_HOW TO COMPLETE THIS TASK_:
Check each line of the material for the string "import", and copy the lines that have it.

_ENTRIES SHOWN_:
· · · · ·

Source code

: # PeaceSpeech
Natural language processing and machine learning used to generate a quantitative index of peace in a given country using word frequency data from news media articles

· · · · ·

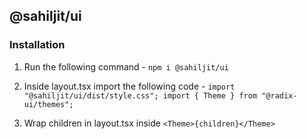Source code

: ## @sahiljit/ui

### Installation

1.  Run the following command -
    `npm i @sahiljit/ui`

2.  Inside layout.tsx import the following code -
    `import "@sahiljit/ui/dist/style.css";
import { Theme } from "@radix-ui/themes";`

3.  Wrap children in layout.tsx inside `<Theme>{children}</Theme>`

· · · · ·

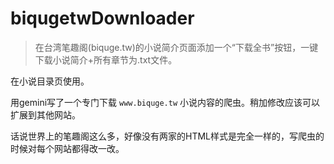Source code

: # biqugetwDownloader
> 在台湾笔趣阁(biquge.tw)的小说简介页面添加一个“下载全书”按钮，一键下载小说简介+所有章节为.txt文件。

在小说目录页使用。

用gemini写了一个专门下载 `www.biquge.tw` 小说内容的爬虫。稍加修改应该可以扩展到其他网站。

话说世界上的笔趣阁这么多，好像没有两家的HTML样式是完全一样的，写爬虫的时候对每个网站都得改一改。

· · · · ·

_ANSWER BOX_:
2.  Inside layout.tsx import the following code -
    `import "@sahiljit/ui/dist/style.css";
import { Theme } from "@radix-ui/themes";`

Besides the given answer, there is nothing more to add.